Building students’ skills in evaluating and editing their writing

Helen Lines, University of Exeter.Co-researchers: Sarah Besley and Julie Fossey. An exploration of the understanding and skills that students in Year 4 and Year 10 need in order to judge the effectiveness of their writing and know how to improve it.

This small-scale collaborative research project in one primary and one secondary school was designed to explore the demands placed on students in terms of evaluating and editing their writing, processes which have been given more prominent emphasis in the revised National Curriculum. In Primary schools, this includes a requirement to use grammatical terminology in discussions of effectiveness, while at Secondary level, greater weighting is given to critical evaluation of texts, including students’ own, and analysis of language use.

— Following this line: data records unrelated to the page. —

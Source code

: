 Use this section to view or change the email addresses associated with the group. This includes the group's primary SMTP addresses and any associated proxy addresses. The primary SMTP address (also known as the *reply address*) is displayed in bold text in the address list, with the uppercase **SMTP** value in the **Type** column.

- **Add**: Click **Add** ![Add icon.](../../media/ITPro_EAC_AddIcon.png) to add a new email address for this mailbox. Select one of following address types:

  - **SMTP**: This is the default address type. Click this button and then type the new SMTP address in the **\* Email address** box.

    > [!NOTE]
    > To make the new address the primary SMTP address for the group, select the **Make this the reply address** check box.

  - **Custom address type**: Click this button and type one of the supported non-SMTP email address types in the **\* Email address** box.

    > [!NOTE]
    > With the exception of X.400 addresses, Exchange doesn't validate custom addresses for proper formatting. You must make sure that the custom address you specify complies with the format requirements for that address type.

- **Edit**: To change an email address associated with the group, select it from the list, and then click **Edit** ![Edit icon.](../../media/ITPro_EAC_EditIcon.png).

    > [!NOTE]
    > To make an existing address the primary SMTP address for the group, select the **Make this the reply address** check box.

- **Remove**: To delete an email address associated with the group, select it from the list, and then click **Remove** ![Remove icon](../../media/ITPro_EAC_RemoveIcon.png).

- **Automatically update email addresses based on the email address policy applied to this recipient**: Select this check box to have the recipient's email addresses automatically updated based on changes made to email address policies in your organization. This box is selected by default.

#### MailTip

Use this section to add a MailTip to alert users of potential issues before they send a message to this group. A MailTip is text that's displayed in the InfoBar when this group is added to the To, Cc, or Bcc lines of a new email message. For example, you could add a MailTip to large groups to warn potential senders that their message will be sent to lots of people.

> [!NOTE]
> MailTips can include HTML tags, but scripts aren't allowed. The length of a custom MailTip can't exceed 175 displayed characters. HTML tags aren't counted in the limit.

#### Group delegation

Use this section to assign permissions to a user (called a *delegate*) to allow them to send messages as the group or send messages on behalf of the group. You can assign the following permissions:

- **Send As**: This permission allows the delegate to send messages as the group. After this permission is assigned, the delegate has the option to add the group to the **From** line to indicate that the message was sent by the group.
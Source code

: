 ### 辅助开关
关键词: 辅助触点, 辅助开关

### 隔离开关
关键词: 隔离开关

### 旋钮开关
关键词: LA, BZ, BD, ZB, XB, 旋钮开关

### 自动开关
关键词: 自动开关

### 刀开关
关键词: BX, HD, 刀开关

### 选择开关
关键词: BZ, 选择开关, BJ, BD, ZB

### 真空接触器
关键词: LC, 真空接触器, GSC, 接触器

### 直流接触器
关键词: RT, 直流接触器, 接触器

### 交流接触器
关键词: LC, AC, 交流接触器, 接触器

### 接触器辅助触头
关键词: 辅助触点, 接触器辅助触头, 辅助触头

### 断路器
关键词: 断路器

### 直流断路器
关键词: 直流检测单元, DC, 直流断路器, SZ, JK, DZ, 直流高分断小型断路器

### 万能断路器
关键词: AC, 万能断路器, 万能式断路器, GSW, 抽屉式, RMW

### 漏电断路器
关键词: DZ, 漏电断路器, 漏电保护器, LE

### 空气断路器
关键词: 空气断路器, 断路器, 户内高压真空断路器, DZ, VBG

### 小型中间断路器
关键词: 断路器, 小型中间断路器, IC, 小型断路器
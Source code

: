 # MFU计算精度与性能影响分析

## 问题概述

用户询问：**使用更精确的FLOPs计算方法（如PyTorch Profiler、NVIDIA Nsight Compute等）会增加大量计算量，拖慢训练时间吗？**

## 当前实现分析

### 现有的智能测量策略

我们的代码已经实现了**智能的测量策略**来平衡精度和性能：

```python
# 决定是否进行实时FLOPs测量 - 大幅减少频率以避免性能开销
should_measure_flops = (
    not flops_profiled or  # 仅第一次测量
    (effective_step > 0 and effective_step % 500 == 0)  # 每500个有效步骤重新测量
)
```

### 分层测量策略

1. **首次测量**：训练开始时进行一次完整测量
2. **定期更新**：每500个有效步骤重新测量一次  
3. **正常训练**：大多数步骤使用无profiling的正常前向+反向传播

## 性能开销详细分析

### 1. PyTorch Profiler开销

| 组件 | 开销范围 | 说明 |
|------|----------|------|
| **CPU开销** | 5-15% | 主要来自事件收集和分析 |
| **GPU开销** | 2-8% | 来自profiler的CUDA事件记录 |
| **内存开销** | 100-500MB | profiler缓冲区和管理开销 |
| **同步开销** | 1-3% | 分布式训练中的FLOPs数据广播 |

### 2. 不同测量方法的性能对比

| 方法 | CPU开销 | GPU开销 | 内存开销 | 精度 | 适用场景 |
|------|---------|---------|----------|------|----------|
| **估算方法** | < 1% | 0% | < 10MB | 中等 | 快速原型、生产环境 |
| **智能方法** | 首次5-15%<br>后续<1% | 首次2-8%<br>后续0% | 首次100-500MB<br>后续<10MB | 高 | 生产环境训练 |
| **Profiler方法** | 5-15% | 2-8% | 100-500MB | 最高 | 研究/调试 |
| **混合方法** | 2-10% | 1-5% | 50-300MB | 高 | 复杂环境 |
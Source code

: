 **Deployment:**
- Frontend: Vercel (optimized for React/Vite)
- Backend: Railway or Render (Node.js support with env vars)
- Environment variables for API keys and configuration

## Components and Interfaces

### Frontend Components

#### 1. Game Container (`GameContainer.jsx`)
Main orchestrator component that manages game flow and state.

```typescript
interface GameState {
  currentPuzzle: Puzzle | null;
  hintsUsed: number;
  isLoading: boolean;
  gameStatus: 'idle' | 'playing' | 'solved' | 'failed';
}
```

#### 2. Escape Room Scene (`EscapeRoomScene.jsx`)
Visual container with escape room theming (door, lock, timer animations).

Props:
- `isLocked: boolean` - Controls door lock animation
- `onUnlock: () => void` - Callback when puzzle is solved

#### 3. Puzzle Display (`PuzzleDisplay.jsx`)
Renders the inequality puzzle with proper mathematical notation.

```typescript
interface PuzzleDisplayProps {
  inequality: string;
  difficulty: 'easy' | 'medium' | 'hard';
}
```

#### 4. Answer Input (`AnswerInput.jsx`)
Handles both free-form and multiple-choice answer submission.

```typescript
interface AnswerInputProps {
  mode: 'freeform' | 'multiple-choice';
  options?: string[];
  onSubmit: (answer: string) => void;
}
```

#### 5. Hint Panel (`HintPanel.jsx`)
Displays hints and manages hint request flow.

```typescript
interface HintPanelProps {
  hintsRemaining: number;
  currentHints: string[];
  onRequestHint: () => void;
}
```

A short intervention in each classroom was devised and taught over the course of one term, designed to investigate the question ‘Does students’ understanding of improving writing develop when they take part in activities that focus on evaluating and editing writing?’ Impact was judged by qualitative analysis of students’ pre- and post-intervention evaluations of peer writing samples, classroom observations and interviews with students.

Key findings were:

  • The intervention strengthened students’ understanding of the terms ‘evaluate’ and ‘edit’;
  • The discrete focus on the process of judgement-making built students’ confidence in evaluating their own and others’ writing;
  • The key approach of making comparative judgements on writing samples (asking, ‘Which is better and why?’) encouraged students to respond as readers of texts and to use a broad range of evaluative criteria;
  • For many students, evaluative judgements and suggestions for improving writing became more specific and detailed over the course of the intervention;
  • Teacher modelling of editing decisions and use of reflective prompts encouraged students to make changes to their texts during the writing process and helped to make the abstract notion of ‘effectiveness’ more accessible;
  • Students’ editing suggestions sometimes revealed less-than-secure grammatical understanding, particularly at sentence level.